■ What you have to do: Your task is to print, exactly and only, the lines from the start of the entries below through the line with "Creating an URL using". Include both ends, but skip the pictures.

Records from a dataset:
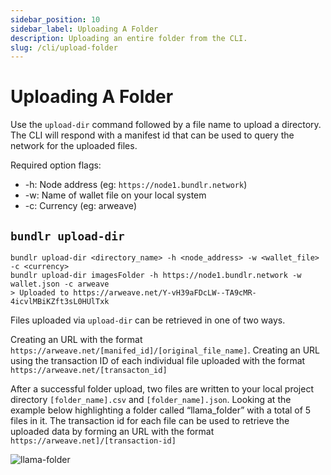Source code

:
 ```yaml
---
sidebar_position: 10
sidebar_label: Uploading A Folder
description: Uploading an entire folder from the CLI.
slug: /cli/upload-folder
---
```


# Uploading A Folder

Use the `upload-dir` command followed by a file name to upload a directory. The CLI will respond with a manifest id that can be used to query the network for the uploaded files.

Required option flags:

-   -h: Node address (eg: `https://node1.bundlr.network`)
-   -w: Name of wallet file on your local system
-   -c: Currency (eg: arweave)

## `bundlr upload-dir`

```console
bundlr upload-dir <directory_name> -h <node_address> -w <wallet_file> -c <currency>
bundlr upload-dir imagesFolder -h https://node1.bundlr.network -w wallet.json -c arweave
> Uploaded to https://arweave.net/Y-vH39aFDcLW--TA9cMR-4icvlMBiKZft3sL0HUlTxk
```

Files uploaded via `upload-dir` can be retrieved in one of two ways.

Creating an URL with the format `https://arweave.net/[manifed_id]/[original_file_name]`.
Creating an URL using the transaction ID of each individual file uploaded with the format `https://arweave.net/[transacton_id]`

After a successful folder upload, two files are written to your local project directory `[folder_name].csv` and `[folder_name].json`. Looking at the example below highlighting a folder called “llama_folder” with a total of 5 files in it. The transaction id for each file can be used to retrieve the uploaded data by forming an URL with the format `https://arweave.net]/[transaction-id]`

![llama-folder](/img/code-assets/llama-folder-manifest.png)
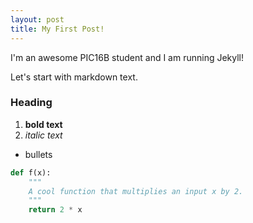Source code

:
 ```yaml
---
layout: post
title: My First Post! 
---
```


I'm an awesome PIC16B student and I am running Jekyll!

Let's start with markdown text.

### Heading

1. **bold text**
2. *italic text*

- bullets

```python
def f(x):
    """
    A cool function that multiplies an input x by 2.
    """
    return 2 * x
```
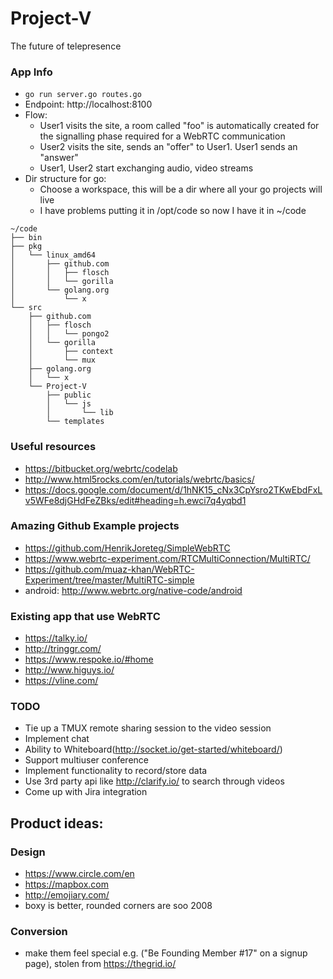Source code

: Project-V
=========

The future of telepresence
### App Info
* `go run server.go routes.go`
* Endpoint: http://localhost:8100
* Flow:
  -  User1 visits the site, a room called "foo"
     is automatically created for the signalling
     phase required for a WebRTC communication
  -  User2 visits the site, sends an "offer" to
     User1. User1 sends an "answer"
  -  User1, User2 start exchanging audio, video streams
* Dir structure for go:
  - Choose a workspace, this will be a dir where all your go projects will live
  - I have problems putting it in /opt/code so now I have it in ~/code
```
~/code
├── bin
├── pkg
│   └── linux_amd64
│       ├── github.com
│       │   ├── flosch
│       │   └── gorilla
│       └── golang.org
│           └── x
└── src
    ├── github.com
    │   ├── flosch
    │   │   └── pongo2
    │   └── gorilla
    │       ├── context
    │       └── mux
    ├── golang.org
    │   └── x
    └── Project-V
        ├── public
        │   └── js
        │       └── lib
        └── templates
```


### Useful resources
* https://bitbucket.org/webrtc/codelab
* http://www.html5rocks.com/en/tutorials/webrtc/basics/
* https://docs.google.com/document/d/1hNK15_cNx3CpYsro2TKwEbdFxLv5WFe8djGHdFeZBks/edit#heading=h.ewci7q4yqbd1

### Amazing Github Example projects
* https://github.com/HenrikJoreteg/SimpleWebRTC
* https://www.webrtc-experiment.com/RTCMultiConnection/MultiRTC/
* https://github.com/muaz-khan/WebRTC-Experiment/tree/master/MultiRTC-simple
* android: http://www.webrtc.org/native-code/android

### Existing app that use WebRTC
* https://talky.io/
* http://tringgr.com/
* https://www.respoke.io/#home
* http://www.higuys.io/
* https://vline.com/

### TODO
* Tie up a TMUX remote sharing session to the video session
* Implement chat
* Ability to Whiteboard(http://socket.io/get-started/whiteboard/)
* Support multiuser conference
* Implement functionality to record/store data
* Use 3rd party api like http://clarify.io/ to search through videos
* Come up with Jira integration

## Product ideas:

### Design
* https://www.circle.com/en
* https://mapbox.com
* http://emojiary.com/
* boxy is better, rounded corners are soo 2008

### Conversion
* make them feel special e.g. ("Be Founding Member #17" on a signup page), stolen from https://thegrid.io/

■ Task answer:
Source code

:
 ```yaml
---
sidebar_position: 10
sidebar_label: Uploading A Folder
description: Uploading an entire folder from the CLI.
slug: /cli/upload-folder
---
```


# Uploading A Folder

Use the `upload-dir` command followed by a file name to upload a directory. The CLI will respond with a manifest id that can be used to query the network for the uploaded files.

Required option flags:

-   -h: Node address (eg: `https://node1.bundlr.network`)
-   -w: Name of wallet file on your local system
-   -c: Currency (eg: arweave)

## `bundlr upload-dir`

```console
bundlr upload-dir <directory_name> -h <node_address> -w <wallet_file> -c <currency>
bundlr upload-dir imagesFolder -h https://node1.bundlr.network -w wallet.json -c arweave
> Uploaded to https://arweave.net/Y-vH39aFDcLW--TA9cMR-4icvlMBiKZft3sL0HUlTxk
```

Files uploaded via `upload-dir` can be retrieved in one of two ways.

Creating an URL with the format `https://arweave.net/[manifed_id]/[original_file_name]`.
Creating an URL using the transaction ID of each individual file uploaded with the format `https://arweave.net/[transacton_id]`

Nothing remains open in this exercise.